Cordes R.1*, Schneider V.2, Schwack W.3, Haase-Aschoff P.4
1 Wein-Cordes, 84453 Mühldorf, Germany
2 Schneider-Oenologie, 55413 Weiler bei Bingen, Germany
3 Justus-Liebig-Universität Gießen, 35392 Gießen, Germany
4 Labor Dr. Haase-Aschoff, 55543 Bad Kreuznach, Germany
* Corresponding author: firstname.lastname@example.org
Liquid chromatography-mass spectrometry revealed that agglomerated corks from one manufacturer released more than 40 odorless compounds into the wine, which were not, or only in substantially lower amounts, released by natural corks. One of these compounds has been identified as suberic acid, a key component of the cork suberin polymer. It has also been detected in agglomerated corks from a second manufacturer. This contamination generates sensory changes on the palate described as the tactile perception of lingering astringency. Additional gustative changes caused by suberic acid and agglomerated corks have been confirmed by the use of an electronic tongue. In contrast to cork taint, they are identical in all bottles sealed with the agglomerated corks concerned since their production process delivers product homogeneity. Hence, they do not attract sensory attention when all bottles are sealed with the same cork, although they compromise producers’ efforts to create distinctive wines since the wines are uniformly affected by the bottle closure.

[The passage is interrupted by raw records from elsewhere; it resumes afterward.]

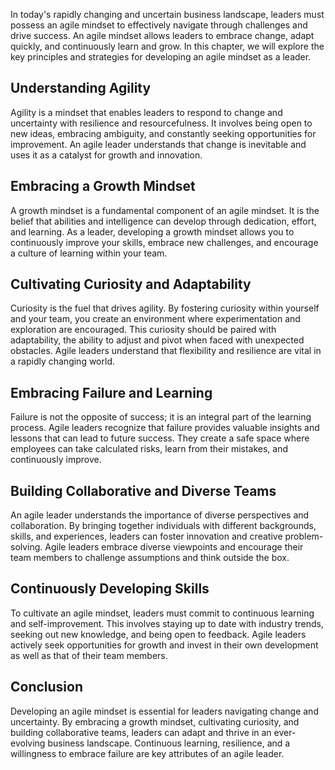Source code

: 
In today's rapidly changing and uncertain business landscape, leaders must possess an agile mindset to effectively navigate through challenges and drive success. An agile mindset allows leaders to embrace change, adapt quickly, and continuously learn and grow. In this chapter, we will explore the key principles and strategies for developing an agile mindset as a leader.

Understanding Agility
---------------------

Agility is a mindset that enables leaders to respond to change and uncertainty with resilience and resourcefulness. It involves being open to new ideas, embracing ambiguity, and constantly seeking opportunities for improvement. An agile leader understands that change is inevitable and uses it as a catalyst for growth and innovation.

Embracing a Growth Mindset
--------------------------

A growth mindset is a fundamental component of an agile mindset. It is the belief that abilities and intelligence can develop through dedication, effort, and learning. As a leader, developing a growth mindset allows you to continuously improve your skills, embrace new challenges, and encourage a culture of learning within your team.

Cultivating Curiosity and Adaptability
--------------------------------------

Curiosity is the fuel that drives agility. By fostering curiosity within yourself and your team, you create an environment where experimentation and exploration are encouraged. This curiosity should be paired with adaptability, the ability to adjust and pivot when faced with unexpected obstacles. Agile leaders understand that flexibility and resilience are vital in a rapidly changing world.

Embracing Failure and Learning
------------------------------

Failure is not the opposite of success; it is an integral part of the learning process. Agile leaders recognize that failure provides valuable insights and lessons that can lead to future success. They create a safe space where employees can take calculated risks, learn from their mistakes, and continuously improve.

Building Collaborative and Diverse Teams
----------------------------------------

An agile leader understands the importance of diverse perspectives and collaboration. By bringing together individuals with different backgrounds, skills, and experiences, leaders can foster innovation and creative problem-solving. Agile leaders embrace diverse viewpoints and encourage their team members to challenge assumptions and think outside the box.

Continuously Developing Skills
------------------------------

To cultivate an agile mindset, leaders must commit to continuous learning and self-improvement. This involves staying up to date with industry trends, seeking out new knowledge, and being open to feedback. Agile leaders actively seek opportunities for growth and invest in their own development as well as that of their team members.

Conclusion
----------

Developing an agile mindset is essential for leaders navigating change and uncertainty. By embracing a growth mindset, cultivating curiosity, and building collaborative teams, leaders can adapt and thrive in an ever-evolving business landscape. Continuous learning, resilience, and a willingness to embrace failure are key attributes of an agile leader.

Bottle closures, like any other part of packaging, are subject to the legal requirement of uniform sensory neutrality. In order to meet this requirement, they must not release any substances into the product which could alter it. Natural cork, with its inconsistent potential influence on the product, is still permitted as a closure solely on the grounds of its biological variability and its tradition.
Natural and agglomerated corks vary in many aspects such as their oxygen permeability, their capability of flavor scalping, and their susceptibility to contributing taints of varying character to the wine. Flavor scalping was observed with regard to 1,1,6-trimethyl-1,2-dihydronaphthalene (TDN) causing ‘petrol flavor’ in some white wines (Tarasov et al. 2019), methoxypyrazines responsible for green-vegetative aroma notes (Blake et al. 2009), volatile sulfur compounds involved in ‘reduced off-flavors’ (Silva et al. 2012), and esters and monoterpenes participating in the desired fruity aroma attributes of wine (Capone et al. 2003). Among the compounds accidentally released by natural corks in odor-active amounts, 2,4,6-trichloroanisole (TCA) is the most important one, because it elicits the so-called cork taint as one of the most serious off-flavors caused by corks. Additional taint compounds such as other chloroanisoles, 2,4,6-tribromoanisole, pentachlorophenol, geosmin, 2-methylisoborneol, 1-octen-3-one, 1-octen-3-ol, guaiacol (Sefton and Simpson 2005) and 2-methoxy-3,5-dimethylpyrazine (Simpson et al 2004) were detected in cork-tainted bottled wines and in extracts from the corresponding corks. With regard to agglomerated corks, there were reports on a poorly investigated glue-related flavor caused by 1,2,3,4-tetrahydronaphthalene and traced back to unknown precursors released by agglomerated corks (Diekmann 1997).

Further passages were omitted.